(Beginning of Provided data)

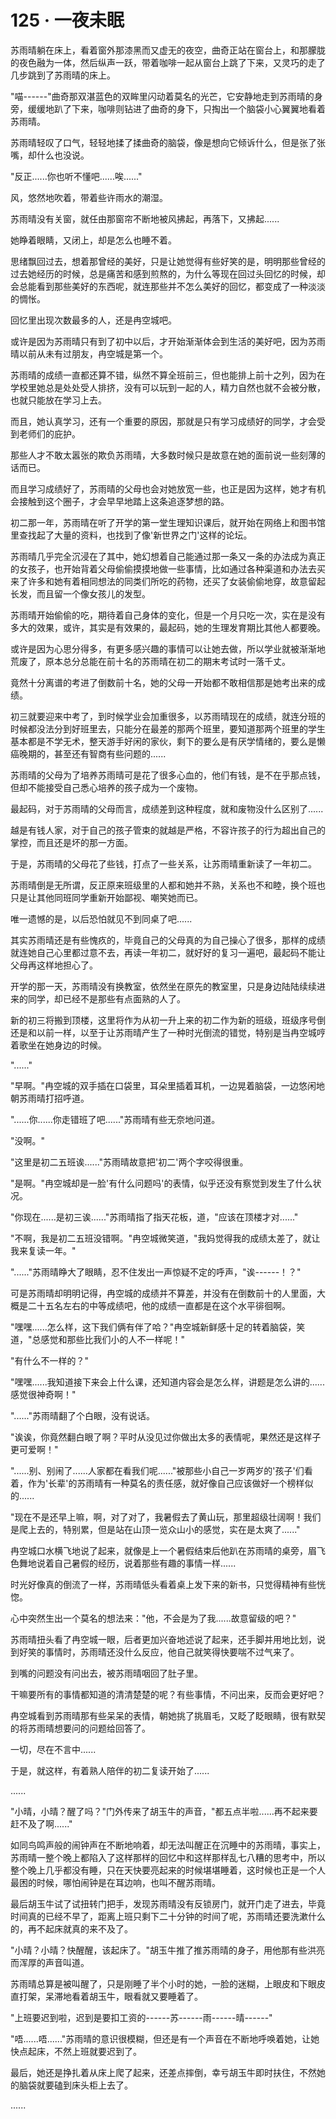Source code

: <link rel="stylesheet" href="../styles/text.css" />
<h1>125 · 一夜未眠</h1>

苏雨晴躺在床上，看着窗外那漆黑而又虚无的夜空，曲奇正站在窗台上，和那朦胧的夜色融为一体，然后纵声一跃，带着咖啡一起从窗台上跳了下来，又灵巧的走了几步跳到了苏雨晴的床上。

"喵------"曲奇那双湛蓝色的双眸里闪动着莫名的光芒，它安静地走到苏雨晴的身旁，缓缓地趴了下来，咖啡则钻进了曲奇的身下，只掏出一个脑袋小心翼翼地看着苏雨晴。

苏雨晴轻叹了口气，轻轻地揉了揉曲奇的脑袋，像是想向它倾诉什么，但是张了张嘴，却什么也没说。

"反正......你也听不懂吧......唉......"

风，悠然地吹着，带着些许雨水的潮湿。

苏雨晴没有关窗，就任由那窗帘不断地被风拂起，再落下，又拂起......

她睁着眼睛，又闭上，却是怎么也睡不着。

思绪飘回过去，想着那曾经的美好，只是让她觉得有些好笑的是，明明那些曾经的过去她经历的时候，总是痛苦和感到煎熬的，为什么等现在回过头回忆的时候，却会总能看到那些美好的东西呢，就连那些并不怎么美好的回忆，都变成了一种淡淡的惆怅。

回忆里出现次数最多的人，还是冉空城吧。

或许是因为苏雨晴只有到了初中以后，才开始渐渐体会到生活的美好吧，因为苏雨晴以前从未有过朋友，冉空城是第一个。

苏雨晴的成绩一直都还算不错，纵然不算全班前三，但也能排上前十之列，因为在学校里她总是处处受人排挤，没有可以玩到一起的人，精力自然也就不会被分散，也就只能放在学习上去。

而且，她认真学习，还有一个重要的原因，那就是只有学习成绩好的同学，才会受到老师们的庇护。

那些人才不敢太嚣张的欺负苏雨晴，大多数时候只是故意在她的面前说一些刻薄的话而已。

而且学习成绩好了，苏雨晴的父母也会对她放宽一些，也正是因为这样，她才有机会接触到这个圈子，才会早早地踏上这条追逐梦想的路。

初二那一年，苏雨晴在听了开学的第一堂生理知识课后，就开始在网络上和图书馆里查找起了大量的资料，也找到了像'新世界之门'这样的论坛。

苏雨晴几乎完全沉浸在了其中，她幻想着自己能通过那一条又一条的办法成为真正的女孩子，也开始背着父母偷偷摸摸地做一些事情，比如通过各种渠道和办法去买来了许多和她有着相同想法的同类们所吃的药物，还买了女装偷偷地穿，故意留起长发，而且留一个像女孩儿的发型。

苏雨晴开始偷偷的吃，期待着自己身体的变化，但是一个月只吃一次，实在是没有多大的效果，或许，其实是有效果的，最起码，她的生理发育期比其他人都要晚。

或许是因为心思分得多，有更多感兴趣的事情可以让她去做，所以学业就被渐渐地荒废了，原本总分总能在前十名的苏雨晴在初二的期末考试时一落千丈。

竟然十分离谱的考进了倒数前十名，她的父母一开始都不敢相信那是她考出来的成绩。

初三就要迎来中考了，到时候学业会加重很多，以苏雨晴现在的成绩，就连分班的时候都没法分到好班里去，只能分在最差的那两个班里，要知道那两个班里的学生基本都是不学无术，整天游手好闲的家伙，剩下的要么是有厌学情绪的，要么是懒癌晚期的，甚至还有智商有些问题的......

苏雨晴的父母为了培养苏雨晴可是花了很多心血的，他们有钱，是不在乎那点钱，但却不能接受自己悉心培养的孩子成为一个废物。

最起码，对于苏雨晴的父母而言，成绩差到这种程度，就和废物没什么区别了......

越是有钱人家，对于自己的孩子管束的就越是严格，不容许孩子的行为超出自己的掌控，而且还是坏的那一方面。

于是，苏雨晴的父母花了些钱，打点了一些关系，让苏雨晴重新读了一年初二。

苏雨晴倒是无所谓，反正原来班级里的人都和她并不熟，关系也不和睦，换个班也只是让其他同班同学重新开始鄙视、嘲笑她而已。

唯一遗憾的是，以后恐怕就见不到同桌了吧......

其实苏雨晴还是有些愧疚的，毕竟自己的父母真的为自己操心了很多，那样的成绩就连她自己心里都过意不去，再读一年初二，就好好的复习一遍吧，最起码不能让父母再这样地担心了。

开学的那一天，苏雨晴没有换教室，依然坐在原先的教室里，只是身边陆陆续续进来的同学，却已经不是那些有点面熟的人了。

新的初三将搬到顶楼，这里将作为从初一升上来的初二作为新的班级，班级序号倒还是和以前一样，以至于让苏雨晴产生了一种时光倒流的错觉，特别是当冉空城哼着歌坐在她身边的时候。

"......"

"早啊。"冉空城的双手插在口袋里，耳朵里插着耳机，一边晃着脑袋，一边悠闲地朝苏雨晴打招呼道。

"......你......你走错班了吧......"苏雨晴有些无奈地问道。

"没啊。"

"这里是初二五班诶......"苏雨晴故意把'初二'两个字咬得很重。

"是啊。"冉空城却是一脸'有什么问题吗'的表情，似乎还没有察觉到发生了什么状况。

"你现在......是初三诶......"苏雨晴指了指天花板，道，"应该在顶楼才对......"

"不啊，我是初二五班没错啊。"冉空城微笑道，"我妈觉得我的成绩太差了，就让我来复读一年。"

"......"苏雨晴睁大了眼睛，忍不住发出一声惊疑不定的呼声，"诶------！？"

可是苏雨晴却明明记得，冉空城的成绩并不算差，并没有在倒数前十的人里面，大概是二十五名左右的中等成绩吧，他的成绩一直都是在这个水平徘徊啊。

"嘿嘿......怎么样，这下我们俩有伴了哈？"冉空城新鲜感十足的转着脑袋，笑道，"总感觉和那些比我们小的人不一样呢！"

"有什么不一样的？"

"嘿嘿......我知道接下来会上什么课，还知道内容会是怎么样，讲题是怎么讲的......感觉很神奇啊！"

"......"苏雨晴翻了个白眼，没有说话。

"诶诶，你竟然翻白眼了啊？平时从没见过你做出太多的表情呢，果然还是这样子更可爱啊！"

"......别、别闹了......人家都在看我们呢......"被那些小自己一岁两岁的'孩子'们看着，作为'长辈'的苏雨晴有一种莫名的责任感，就好像自己应该做好一个榜样似的......

"现在不是还早上嘛，啊，对了对了，我暑假去了黄山玩，那里超级壮阔啊！我们是爬上去的，特别累，但是站在山顶一览众山小的感觉，实在是太爽了......"

冉空城口水横飞地说了起来，就像是上一个暑假结束后他趴在苏雨晴的桌旁，眉飞色舞地说着自己暑假的经历，说着那些有趣的事情一样......

时光好像真的倒流了一样，苏雨晴低头看着桌上发下来的新书，只觉得精神有些恍惚。

心中突然生出一个莫名的想法来："他，不会是为了我......故意留级的吧？"

苏雨晴扭头看了冉空城一眼，后者更加兴奋地述说了起来，还手脚并用地比划，说到好笑的事情时，苏雨晴还没什么反应，他自己就笑得快要喘不过气来了。

到嘴的问题没有问出去，被苏雨晴咽回了肚子里。

干嘛要所有的事情都知道的清清楚楚的呢？有些事情，不问出来，反而会更好吧？

冉空城看到苏雨晴那有些呆呆的表情，朝她挑了挑眉毛，又眨了眨眼睛，很有默契的将苏雨晴想要问的问题给回答了。

一切，尽在不言中......

于是，就这样，有着熟人陪伴的初二复读开始了......

......

"小晴，小晴？醒了吗？"门外传来了胡玉牛的声音，"都五点半啦......再不起来要赶不及了啊......"

如同鸟鸣声般的闹钟声在不断地响着，却无法叫醒正在沉睡中的苏雨晴，事实上，苏雨晴一整个晚上都陷入了这样那样的回忆中和这样那样乱七八糟的思考中，所以整个晚上几乎都没有睡，只在天快要亮起来的时候堪堪睡着，这时候也正是一个人最困的时候，哪怕闹钟是在耳边响，也叫不醒苏雨晴。

最后胡玉牛试了试扭转门把手，发现苏雨晴没有反锁房门，就开门走了进去，毕竟时间真的已经不早了，距离上班只剩下二十分钟的时间了呢，苏雨晴还要洗漱什么的，再不起床就真的来不及了。

"小晴？小晴？快醒醒，该起床了。"胡玉牛推了推苏雨晴的身子，用他那有些洪亮而浑厚的声音叫道。

苏雨晴总算是被叫醒了，只是刚睡了半个小时的她，一脸的迷糊，上眼皮和下眼皮直打架，呆滞地看着胡玉牛，眼看就又要睡着了。

"上班要迟到啦，迟到是要扣工资的------苏------雨------晴------"

"唔......唔......"苏雨晴的意识很模糊，但还是有一个声音在不断地呼唤着她，让她快点起床，不然上班就要迟到了。

最后，她还是挣扎着从床上爬了起来，还差点摔倒，幸亏胡玉牛即时扶住，不然她的脑袋就要磕到床头柜上去了。

......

(End of Provided data)

= Exercise =
In the data above, find the line with "初二那一年，苏雨晴在听了开学" and the line with "越是有钱人家，对于自己的孩子". Retype both, plus every line between them, exactly.

= Result of the exercise =
初二那一年，苏雨晴在听了开学的第一堂生理知识课后，就开始在网络上和图书馆里查找起了大量的资料，也找到了像'新世界之门'这样的论坛。

苏雨晴几乎完全沉浸在了其中，她幻想着自己能通过那一条又一条的办法成为真正的女孩子，也开始背着父母偷偷摸摸地做一些事情，比如通过各种渠道和办法去买来了许多和她有着相同想法的同类们所吃的药物，还买了女装偷偷地穿，故意留起长发，而且留一个像女孩儿的发型。

苏雨晴开始偷偷的吃，期待着自己身体的变化，但是一个月只吃一次，实在是没有多大的效果，或许，其实是有效果的，最起码，她的生理发育期比其他人都要晚。

或许是因为心思分得多，有更多感兴趣的事情可以让她去做，所以学业就被渐渐地荒废了，原本总分总能在前十名的苏雨晴在初二的期末考试时一落千丈。

竟然十分离谱的考进了倒数前十名，她的父母一开始都不敢相信那是她考出来的成绩。

初三就要迎来中考了，到时候学业会加重很多，以苏雨晴现在的成绩，就连分班的时候都没法分到好班里去，只能分在最差的那两个班里，要知道那两个班里的学生基本都是不学无术，整天游手好闲的家伙，剩下的要么是有厌学情绪的，要么是懒癌晚期的，甚至还有智商有些问题的......

苏雨晴的父母为了培养苏雨晴可是花了很多心血的，他们有钱，是不在乎那点钱，但却不能接受自己悉心培养的孩子成为一个废物。

最起码，对于苏雨晴的父母而言，成绩差到这种程度，就和废物没什么区别了......

越是有钱人家，对于自己的孩子管束的就越是严格，不容许孩子的行为超出自己的掌控，而且还是坏的那一方面。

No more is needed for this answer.